- Route map

Overview
- Owner: Hungarian State Railways
- Line number: 13

Service

Technical
- Track gauge: 1,435 mm (4 ft 8+1⁄2 in) standard gauge
- Electrification: 25 kV 50 Hz AC (Tatabánya–Környe)
- Operating speed: 80 km/h (50 mph)

= Tatabánya–Pápa railway line =

Railway line in Hungary

The Tatabánya–Pápa railway line is a railway line in Hungary. It runs 93.2 km from Tatabánya to Pápa. Most of the line no longer hosts passenger service, and it is partially abandoned in the vicinity of Pápa. Hungarian State Railways owns and operates the line.

== Route ==
The line runs roughly east–west between Tatabánya and Pápa.

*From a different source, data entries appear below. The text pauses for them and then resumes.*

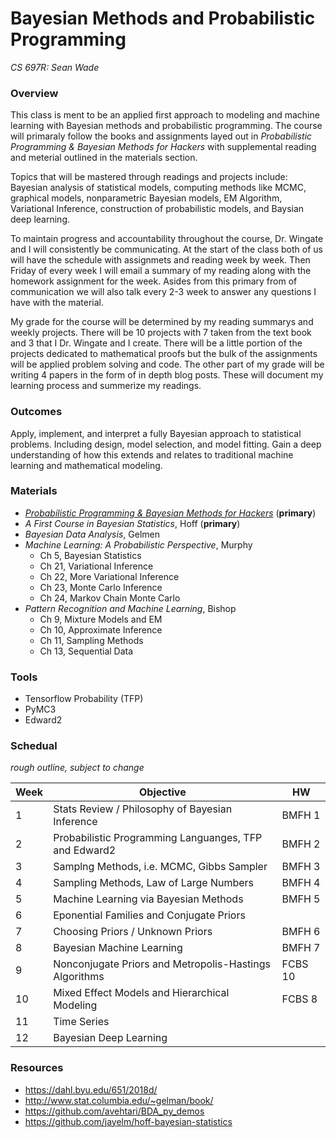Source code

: # Bayesian Methods and Probabilistic Programming  

*CS 697R: Sean Wade*

###  Overview

This class is ment to be an applied first approach to modeling and machine learning with Bayesian methods and probabilistic programming. The course will primaraly follow the books and assignments layed out in *Probabilistic Programming & Bayesian Methods for Hackers* with supplemental reading and meterial outlined in the materials section. 

Topics that will be mastered through readings and projects include: Bayesian analysis of statistical models, computing methods like MCMC, graphical models, nonparametric Bayesian models, EM Algorithm, Variational Inference, construction of probabilistic models, and Baysian deep learning.

To maintain progress and accountability throughout the course, Dr. Wingate and I will consistently be communicating. At the start of the class both of us will have the schedule with assignmets and reading week by week. Then Friday of every week I will email a summary of my reading along with the homework assignment for the week. Asides from this primary from of communication we will also talk every 2-3 week to answer any questions I have with the material.

My grade for the course will be determined by my reading summarys and weekly projects. There will be 10 projects with 7 taken from the text book and 3 that I Dr. Wingate and I create. There will be a little portion of the projects dedicated to mathematical proofs but the bulk of the assignments will be applied problem solving and code. The other part of my grade will be writing 4 papers in the form of in depth blog posts. These will document my learning process and summerize my readings.

### Outcomes

Apply, implement, and interpret a fully Bayesian approach to statistical problems. Including design, model selection, and model fitting. Gain a deep understanding of how this extends and relates to traditional machine learning and mathematical modeling.

###  Materials

- [*Probabilistic Programming & Bayesian Methods for Hackers*](<http://camdavidsonpilon.github.io/Probabilistic-Programming-and-Bayesian-Methods-for-Hackers/>) (**primary**)
- *A First Course in Bayesian Statistics*, Hoff (**primary**)
- *Bayesian Data Analysis*, Gelmen
- *Machine Learning: A Probabilistic Perspective*, Murphy
  - Ch 5, Bayesian Statistics
  - Ch 21, Variational Inference
  - Ch 22, More Variational Inference
  - Ch 23, Monte Carlo Inference
  - Ch 24, Markov Chain Monte Carlo
- *Pattern Recognition and Machine Learning*, Bishop
  - Ch 9, Mixture Models and EM
  - Ch 10, Approximate Inference
  - Ch 11, Sampling Methods
  - Ch 13, Sequential Data

###  Tools

- Tensorflow Probability (TFP)
- PyMC3
- Edward2

### Schedual

*rough outline, subject to change*

| **Week**     | **Objective**                                              | **HW**      |
| -------- | ------------------------------------------------------ | ------- |
| 1        | Stats Review / Philosophy of Bayesian Inference        | BMFH 1  |
| 2        | Probabilistic Programming Languanges, TFP and Edward2  | BMFH 2  |
| 3        | Samplng Methods, i.e. MCMC, Gibbs Sampler              | BMFH 3  |
| 4        | Sampling Methods, Law of Large Numbers                 | BMFH 4  |
| 5        | Machine Learning via Bayesian Methods                  | BMFH 5  |
| 6        | Eponential Families and Conjugate Priors               |         |
| 7        | Choosing Priors / Unknown Priors                       | BMFH 6  |
| 8        | Bayesian Machine Learning                              | BMFH 7  |
| 9        | Nonconjugate Priors and Metropolis-Hastings Algorithms | FCBS 10 |
| 10       | Mixed Effect Models and Hierarchical Modeling          | FCBS 8  |
| 11       | Time Series                                            |         |
| 12       | Bayesian Deep Learning                                 |         |



### Resources

- <https://dahl.byu.edu/651/2018d/>
- <http://www.stat.columbia.edu/~gelman/book/>
- <https://github.com/avehtari/BDA_py_demos>
- <https://github.com/jayelm/hoff-bayesian-statistics>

In Tatabánya, the line diverges from the Budapest–Hegyeshalom railway line west of the Tatabánya railway station. In Környe, 7.6 km from Tatabánya, the Környe–Oroszlány railway line veers off to the south to serve Oroszlány. Electrification ends at this point, and there is no passenger service beyond Környe. The line connects with the Székesfehérvár–Komárom railway line in Kisbér, the Győr–Veszprém railway line in Veszprémvarsány, and the Győr–Celldömölk railway line and Pápa–Csorna railway lines in Pápa.

== Operation ==
Hungarian State Railways operates the S12 service as part of Budapest's suburban network. The S12 runs hourly between Oroszlány and Tatabánya, with connecting service to and from Budapest Déli station.